Damn! You are so skinny!
Recently, I went to a Thai restaurant to have lunch. I’d been to this particular restaurant several times in the past, however, this was the first time I had seen this particular waitress. As she was taking me to an available table, she exclaimed quite shockingly, “Wow, you are sooo skinny!” I’m going to assume that because English wasn’t her first language (it was quite obvious), that she didn’t realize using the term skinny has a negative connotation. And using it with strangers can come across as off-putting and rude. However, while taking all of that into consideration, and assuming she had no intentions of being rude to a paying customer, I simply smiled and said, “Yes, that’s true.”
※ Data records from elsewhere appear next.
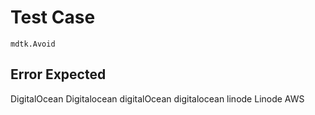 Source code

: # Test Case

    mdtk.Avoid

## Error Expected

DigitalOcean
Digitalocean
digitalOcean
digitalocean
linode
Linode
AWS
You see, this has been happening my entire life. I am really very, very naturally thin. I basically have been the same size my entire teenage, young adult, and now middle-aged adult life. I cannot tell you the countless times I´d been teased growing up because of my weight. As a child I was called Olive Oyl…remember her? :-) I was also a cheerleader from age 7-18 and of course those skimpy cheerleader uniforms just accentuated my skinniness even more. All of the other cheerleaders had curves by then, and I was still “straight up and down” as they used to say back when I was young. My mother even thought that after I had a baby, I would do as she did, and gain a lot of weight. She, too, had been thin as a child and as an adult before she had children. However, after I had my child, I snapped right back to the exact same size I had always been.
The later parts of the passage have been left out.